● **What you should do**:
Your task is to copy each line in the listing that includes the word "githubusercontent".

%%

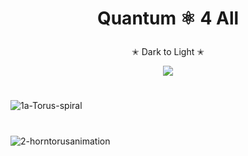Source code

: # <p align="center">  Quantum ⚛︎ 4 All <p/>

<p align="center"> ✭ Dark to Light ✭ <p/>

<p align="center">
<img src="https://user-images.githubusercontent.com/113218619/234465247-f663de8d-04ec-4310-96ec-653ba01e7614.gif" />
<p/>

#

![1a-Torus-spiral](https://user-images.githubusercontent.com/113218619/235283776-ff56fa61-2a9c-47e0-bbcf-0e1941e3e9fc.gif)

#

![2-horntorusanimation](https://user-images.githubusercontent.com/113218619/235283809-753a6660-ae6e-4fe8-9609-bfd6c221a13d.gif)

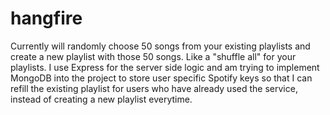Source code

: # hangfire
Currently will randomly choose 50 songs from your existing playlists and create a new playlist with those 50 songs. Like a "shuffle all" for your playlists. I use Express for the server side logic and am trying to implement MongoDB into the project to store user specific Spotify keys so that I can refill the existing playlist for users who have already used the service, instead of creating a new playlist everytime. 


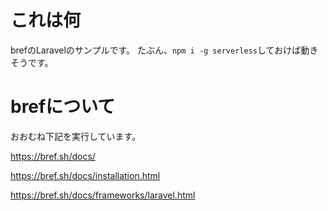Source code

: # これは何

brefのLaravelのサンプルです。
たぶん、`npm i -g serverless`しておけば動きそうです。

# brefについて

おおむね下記を実行しています。

https://bref.sh/docs/

https://bref.sh/docs/installation.html

https://bref.sh/docs/frameworks/laravel.html

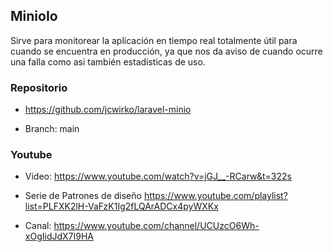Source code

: ## MinioIo
Sirve para monitorear la aplicación en tiempo real totalmente útil para cuando se encuentra
en producción, ya que nos da aviso de cuando ocurre una falla como asi también estadísticas de uso.

### Repositorio 

* https://github.com/jcwirko/laravel-minio

* Branch: main
  
### Youtube

* Video: https://www.youtube.com/watch?v=jGJ__-RCarw&t=322s

* Serie de Patrones de diseño https://www.youtube.com/playlist?list=PLFXK2lH-VaFzK1Ig2fLQArADCx4pyWXKx

* Canal: https://www.youtube.com/channel/UCUzcO6Wh-xOgIidJdX7I9HA

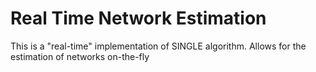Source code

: Real Time Network Estimation
==================



This is a "real-time" implementation of SINGLE algorithm.
Allows for the estimation of networks on-the-fly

%%

● **Task answer**:
<img src="https://user-images.githubusercontent.com/113218619/234465247-f663de8d-04ec-4310-96ec-653ba01e7614.gif" />
![1a-Torus-spiral](https://user-images.githubusercontent.com/113218619/235283776-ff56fa61-2a9c-47e0-bbcf-0e1941e3e9fc.gif)
![2-horntorusanimation](https://user-images.githubusercontent.com/113218619/235283809-753a6660-ae6e-4fe8-9609-bfd6c221a13d.gif)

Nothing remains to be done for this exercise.